*** AVAILABLE RECORDS ***
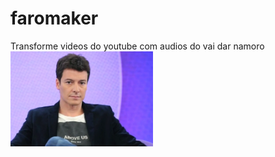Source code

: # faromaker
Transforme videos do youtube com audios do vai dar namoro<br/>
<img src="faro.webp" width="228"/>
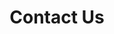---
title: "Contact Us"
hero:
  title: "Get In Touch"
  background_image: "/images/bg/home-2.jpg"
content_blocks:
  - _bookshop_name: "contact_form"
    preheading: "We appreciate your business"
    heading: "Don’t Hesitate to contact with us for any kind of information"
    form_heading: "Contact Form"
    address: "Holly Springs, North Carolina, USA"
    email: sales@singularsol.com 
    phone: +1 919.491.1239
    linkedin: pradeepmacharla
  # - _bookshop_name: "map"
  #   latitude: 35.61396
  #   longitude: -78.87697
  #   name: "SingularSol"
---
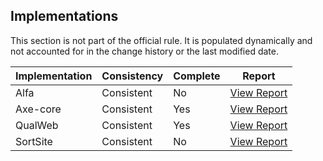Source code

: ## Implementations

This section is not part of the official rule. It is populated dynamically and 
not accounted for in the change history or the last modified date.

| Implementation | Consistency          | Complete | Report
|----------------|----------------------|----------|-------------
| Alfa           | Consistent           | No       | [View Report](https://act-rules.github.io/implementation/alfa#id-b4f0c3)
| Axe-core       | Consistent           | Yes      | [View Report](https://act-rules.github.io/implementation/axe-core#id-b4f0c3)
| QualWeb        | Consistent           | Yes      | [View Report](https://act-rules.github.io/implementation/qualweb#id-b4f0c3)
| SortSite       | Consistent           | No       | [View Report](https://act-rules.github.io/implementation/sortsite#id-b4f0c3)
*** End of AVAILABLE RECORDS ***
*** AVAILABLE RECORDS ***
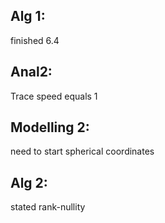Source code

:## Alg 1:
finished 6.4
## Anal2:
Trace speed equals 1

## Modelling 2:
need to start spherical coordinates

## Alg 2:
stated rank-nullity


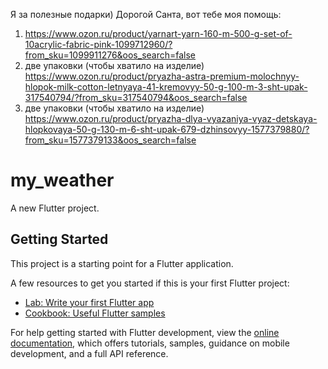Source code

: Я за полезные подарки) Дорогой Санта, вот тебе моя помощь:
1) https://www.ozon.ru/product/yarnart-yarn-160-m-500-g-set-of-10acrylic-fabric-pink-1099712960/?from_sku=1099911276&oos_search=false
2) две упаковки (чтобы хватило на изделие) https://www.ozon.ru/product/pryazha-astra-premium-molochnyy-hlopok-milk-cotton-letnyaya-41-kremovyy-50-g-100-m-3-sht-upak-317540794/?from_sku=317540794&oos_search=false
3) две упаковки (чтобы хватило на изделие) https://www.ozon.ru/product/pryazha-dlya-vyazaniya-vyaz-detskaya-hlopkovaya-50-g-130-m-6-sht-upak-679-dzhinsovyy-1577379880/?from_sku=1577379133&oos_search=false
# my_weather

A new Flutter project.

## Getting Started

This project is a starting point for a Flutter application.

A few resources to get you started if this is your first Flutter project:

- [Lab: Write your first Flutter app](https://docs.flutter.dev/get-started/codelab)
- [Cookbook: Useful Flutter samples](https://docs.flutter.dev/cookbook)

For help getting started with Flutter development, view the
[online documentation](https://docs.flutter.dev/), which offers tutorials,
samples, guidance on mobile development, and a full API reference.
*** End of AVAILABLE RECORDS ***
*** AVAILABLE RECORDS ***
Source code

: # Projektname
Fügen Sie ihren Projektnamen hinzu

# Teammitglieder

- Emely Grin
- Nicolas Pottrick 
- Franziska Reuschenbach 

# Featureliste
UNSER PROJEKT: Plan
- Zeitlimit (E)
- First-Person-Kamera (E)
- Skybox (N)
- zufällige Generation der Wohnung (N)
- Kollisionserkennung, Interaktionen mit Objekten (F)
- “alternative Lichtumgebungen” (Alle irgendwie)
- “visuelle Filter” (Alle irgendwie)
*** End of AVAILABLE RECORDS ***
TASK PROMPT: Which of the lines above hold the word "Report"? Copy each one.

EXERCISE RESULT:
| Implementation | Consistency          | Complete | Report
| Alfa           | Consistent           | No       | [View Report](https://act-rules.github.io/implementation/alfa#id-b4f0c3)
| Axe-core       | Consistent           | Yes      | [View Report](https://act-rules.github.io/implementation/axe-core#id-b4f0c3)
| QualWeb        | Consistent           | Yes      | [View Report](https://act-rules.github.io/implementation/qualweb#id-b4f0c3)
| SortSite       | Consistent           | No       | [View Report](https://act-rules.github.io/implementation/sortsite#id-b4f0c3)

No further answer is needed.